When Coeur d’Alene tribal member Butch Nomee heard what police officers had done to George Floyd, he was incredulous. And moved to action.

“What’s frustrating for me is, I was a police officer and seeing something like this happen is opposite everything I was taught at the academy,” says Nomee, who served seven years on the tribal police force after being the first state-certified officer in Idaho from the Coeur d’Alene Tribe.

He acknowledges that police often face challenging situations that get emotions and adrenaline running high, but that’s no excuse, he says.

“No matter what, you’re supposed to do what’s right,” Nomee says. “If you can’t do that, how can anyone else trust you?”

Frustrated, he talked with his family, wanting to respond. They considered how they might join the Coeur d’Alene-area protests sparked by George Floyd’s death. The presence of several dozen people outfitted with military-grade weaponry in downtown Coeur d’Alene was a deterrent.

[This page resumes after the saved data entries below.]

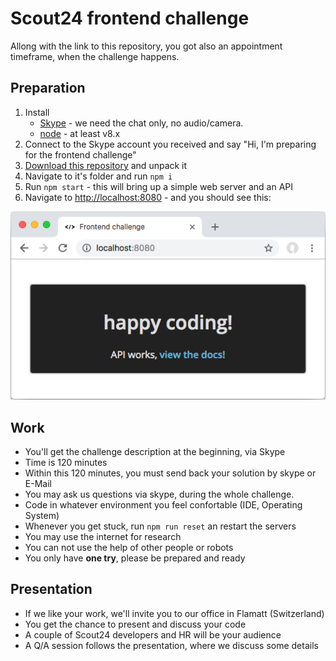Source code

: # Scout24 frontend challenge
Allong with the link to this repository, you got also an appointment timeframe, when the challenge happens.

## Preparation
1. Install
   - [Skype](https://www.skype.com/en/) - we need the chat only, no audio/camera.
   - [node](https://nodejs.org/en/download/) - at least v8.x
2. Connect to the Skype account you received and say "Hi, I'm preparing for the frontend challenge"
3. [Download this repository](https://github.com/Scout24-CH/frontend-challenge/archive/master.zip) and unpack it
4. Navigate to it's folder and run `npm i`
5. Run `npm start` - this will bring up a simple web server and an API
6. Navigate to [http://localhost:8080](http://localhost:8080) - and you should see this:

![browser.png](docs/browser.png)

## Work
- You'll get the challenge description at the beginning, via Skype
- Time is 120 minutes
- Within this 120 minutes, you must send back your solution by skype or E-Mail
- You may ask us questions via skype, during the whole challenge.
- Code in whatever environment you feel confortable (IDE, Operating System)
- Whenever you get stuck, run `npm run reset` an restart the servers
- You may use the internet for research
- You can not use the help of other people or robots
- You only have **one try**, please be prepared and ready

## Presentation
- If we like your work, we'll invite you to our office in Flamatt (Switzerland)
- You get the chance to present and discuss your code 
- A couple of Scout24 developers and HR will be your audience
- A Q/A session follows the presentation, where we discuss some details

Instead, Nomee says, they chose a place by the lake that’s been sacred to Coeur d’Alene for eons and prayed — through dance.
click to enlarge A matter of faith: Dance and prayer in support of George Floyd
Shaina Nomee photo
Nomee and his sons' spiritual dance for George Floyd was a prayer for peace.
“As I was growing up, from my grandparents and my mom, we were always taught that any time we were out on the dance floor, each step we take, each movement we make is a prayer,” says Nomee, who was joined by his three sons, all in full regalia. His wife, Shaina Nomee, posted a video of them dancing the traditional fancy dance to her social media account, accompanied by a request for donations donations to NAACP and this message:

“With our dancing and prayers we honor George Floyd, Ahmaud Arberry, Breona Taylor, and all of our black brothers and sisters across the nation; across the globe. We hear your cry, you are not alone. In the end, all we have is each other. Lead the Change”

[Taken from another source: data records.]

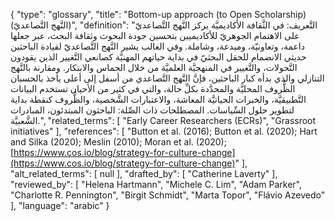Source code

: {
    "type": "glossary",
    "title": "Bottom-up approach (to Open Scholarship) (النَّهج التَّصاعديّ)",
    "definition": "التَّعريف: في الثَّقافة الأكاديميَّة يركز النَّهج التَّصاعديّ على الاهتمام الجوهريّ للأكاديميين بتحسين جودة البحوث وثقافة البحث، عبر جعلها داعمة، وتعاونيّة، ومبدعة، وشاملة.  وفي الغالب يشير النَّهج التَّصاعديّ لقيادة الباحثين حديثي الانضمام للحقل البحثيّ في بداية حياتهم المهنيَّة كصانعي التَّغيير الذين يقودون التَّحولات، والتَّغيير في المنهجيَّة العلميَّة من خلال الحماس والابتكار. ومقارنة بالنَّهج التنازلي والذي بدأه كبار الباحثين، فإنَّ النَّهج التَّصاعدي من أسفل إلى أعلى يأخذ بالحسبان الظُّروف المحليَّة والمحدَّدة بكلِّ حالة، والتي في كثير من الأحيان تستخدم البيانات التَّطبيقيَّة، والخبرات الحياتيَّة المعاشة، والاعتبارات الشَّخصية، والظُّروف كنقطة بداية  لتطوير حلول السِّياسات. المصطلحات ذات الصِّلة: الباحثون المبتدئون، المبادرات الشَّعبيَّة.",
    "related_terms": [
        "Early Career Researchers (ECRs)",
        "Grassroot initiatives"
    ],
    "references": [
        "Button et al. (2016); Button et al. (2020); Hart and Silka (2020); Meslin (2010); Moran et al. (2020); [https://www.cos.io/blog/strategy-for-culture-change](https://www.cos.io/blog/strategy-for-culture-change)"
    ],
    "alt_related_terms": [
        null
    ],
    "drafted_by": [
        "Catherine Laverty"
    ],
    "reviewed_by": [
        "Helena Hartmann",
        "Michele C. Lim",
        "Adam Parker",
        "Charlotte R. Pennington",
        "Birgit Schmidt",
        "Marta Topor",
        "Flávio Azevedo"
    ],
    "language": "arabic"
}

The spiritual dance was part of a larger family conversation about race and current issues, Nomee says, who counts black biracial family members as kin.

“What’s really touched us,” Nomee says, “is a lot of [brutality like that which killed George Floyd] happens to cultures of color and women.”

Nomee would know. As a youngster living in Spokane during the ’70s and ’80s, he experienced racism first-hand, he says, but also experienced it as an adult on the reservation. As he talks his voice drops and you know he’s remembering how the word slapped him.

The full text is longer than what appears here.